Toddlers-what a special little bunch. So fun and active…so
excited about life…so damn bipolar it makes me want to beat myself with a blunt
object. They are moodier than a pregnant broad watching a Victoria’s Secret
commercial. One minute my little angel is giving hugs and kisses while gently
rubbing my hair, and the next minute I’m getting coldcocked by his mini right
hook. My poor face has taken a
beating for months! Most of the time there is a fair warning- he purses his
lips and angles his eyebrows downward with a sweet yet psychotic gleam in his
eye. I must say I’ve become an expert at the bob-and-weave. But other times he
blindsides me with a Thomas the Tank Engine to the side of my dome. I have
talked to other parents about toddler aggression, and apparently it is a “boy
thing.” What a crock! Are you telling me my sweet little boy is genetically
wired to beat the shit out of me? The pain, suffering, and stretching my body
went through to create a miniature menace is quite ironic.

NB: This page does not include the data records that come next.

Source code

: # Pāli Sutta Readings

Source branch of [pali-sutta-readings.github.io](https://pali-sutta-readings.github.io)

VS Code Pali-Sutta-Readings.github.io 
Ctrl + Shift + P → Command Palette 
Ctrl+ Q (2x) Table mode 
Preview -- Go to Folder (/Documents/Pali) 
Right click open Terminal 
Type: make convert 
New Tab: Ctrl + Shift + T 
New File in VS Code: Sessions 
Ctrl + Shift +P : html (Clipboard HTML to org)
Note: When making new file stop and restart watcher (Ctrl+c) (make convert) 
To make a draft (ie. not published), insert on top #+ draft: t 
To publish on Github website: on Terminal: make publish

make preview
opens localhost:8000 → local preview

But the abuse is not exclusively physical. I take quite an
emotional beating from this little guy, too. Let me set the scene…I have just
finished taking a 38 second shower (because that’s all the time I can afford to
leave my child alone, and even that is too much time). As I open the shower
door and reach for my towel, two big, brown, batting eyes greet me. I open my
mouth to say ‘hello’ to him, but he quickly cuts me off and screams
“Eeeeewwwwwwwwww!” while pointing and laughing at my naked body. I know, right?! What an ass. Does he not
understand how hard it is to find time to workout? Did he not see the new
NutriBullet on the counter?! I’ve been making juice! I just signed up for a ½
marathon, for God’s sake! Where’s the credit for that? But, he just pointed,
laughed, and then changed the subject to choo-choos, as if I would easily
transition to a new topic after being humiliated in my own bathroom. Too bad your choo-choos can’t pay my
therapy bill. Sometimes we will be snuggling on the couch together and he will
lift up my shirt and squeeze my gut while laughing. I GET IT. I need to lay off
the cookies. Thanks for the constant reminder, Jillian friggin Michaels.
I was so happy when my little monkey started talking. To
hear him say “Love you” is priceless. That is until the day you say, “Love you”

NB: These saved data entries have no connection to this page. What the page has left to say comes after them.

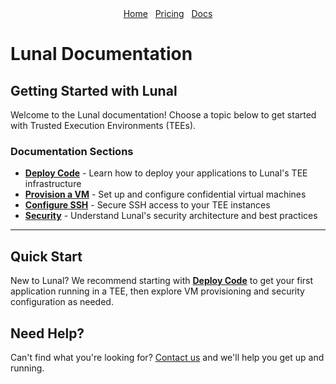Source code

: <div align="center">
  <nav>
    <a href="/">Home</a>&nbsp;&nbsp;
    <a href="/pricing.md">Pricing</a>&nbsp;&nbsp;
    <a href="/docs/">Docs</a>
  </nav>
</div>

# Lunal Documentation

## Getting Started with Lunal

Welcome to the Lunal documentation! Choose a topic below to get started with Trusted Execution Environments (TEEs).

### Documentation Sections

- **[Deploy Code](deploy-code.md)** - Learn how to deploy your applications to Lunal's TEE infrastructure
- **[Provision a VM](provision-a-vm.md)** - Set up and configure confidential virtual machines
- **[Configure SSH](configure-ssh.md)** - Secure SSH access to your TEE instances
- **[Security](security.md)** - Understand Lunal's security architecture and best practices

---

## Quick Start

New to Lunal? We recommend starting with **[Deploy Code](deploy-code.md)** to get your first application running in a TEE, then explore VM provisioning and security configuration as needed.

## Need Help?

Can't find what you're looking for? [Contact us](mailto:ansgar@lunal.dev) and we'll help you get up and running.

to him and he responds with, “NO!”
Really?...No? Like you have any idea how
much I love you, you sassy little thing. You will tell me you love me -and you
will like it!
It seems like only
yesterday I was holding my sweet, SILENT, stationary little boy. Now I have an
unpredictable toddler in my midst. If you are out there suffering in silence,
just know that you are not alone. I would really like to tell you that the
abuse will soon cease, but sister, that ain’t gonna happen. Bear down and
prepare to be lovingly abused for the next several years. And remember to bob-and-weave.